#### Work order
Count the lines below that include the word "AvaloniaNavigationPage" and write that number alone.

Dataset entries
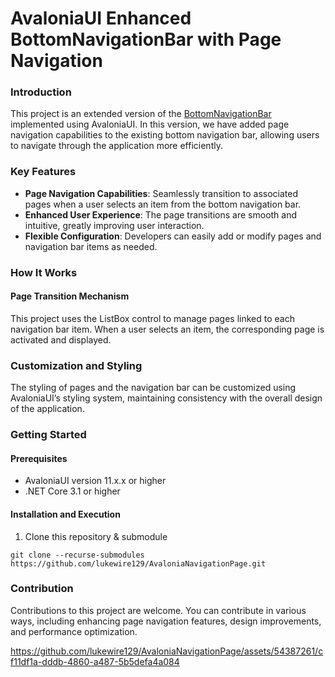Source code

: # AvaloniaUI Enhanced BottomNavigationBar with Page Navigation
### Introduction
This project is an extended version of the [BottomNavigationBar](https://github.com/lukewire129/AvaloniaNavigationBar) implemented using AvaloniaUI. In this version, we have added page navigation capabilities to the existing bottom navigation bar, allowing users to navigate through the application more efficiently.

### Key Features
- **Page Navigation Capabilities**: Seamlessly transition to associated pages when a user selects an item from the bottom navigation bar.
- **Enhanced User Experience**: The page transitions are smooth and intuitive, greatly improving user interaction.
- **Flexible Configuration**: Developers can easily add or modify pages and navigation bar items as needed.

### How It Works
#### Page Transition Mechanism
This project uses the ListBox control to manage pages linked to each navigation bar item. When a user selects an item, the corresponding page is activated and displayed.

### Customization and Styling
The styling of pages and the navigation bar can be customized using AvaloniaUI’s styling system, maintaining consistency with the overall design of the application.

### Getting Started
#### Prerequisites
- AvaloniaUI version 11.x.x or higher
- .NET Core 3.1 or higher
#### Installation and Execution
1. Clone this repository & submodule
 ```
git clone --recurse-submodules https://github.com/lukewire129/AvaloniaNavigationPage.git
 ```

### Contribution
Contributions to this project are welcome. You can contribute in various ways, including enhancing page navigation features, design improvements, and performance optimization.


https://github.com/lukewire129/AvaloniaNavigationPage/assets/54387261/cf11df1a-dddb-4860-a487-5b5defa4a084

#### Answer for this exercise
2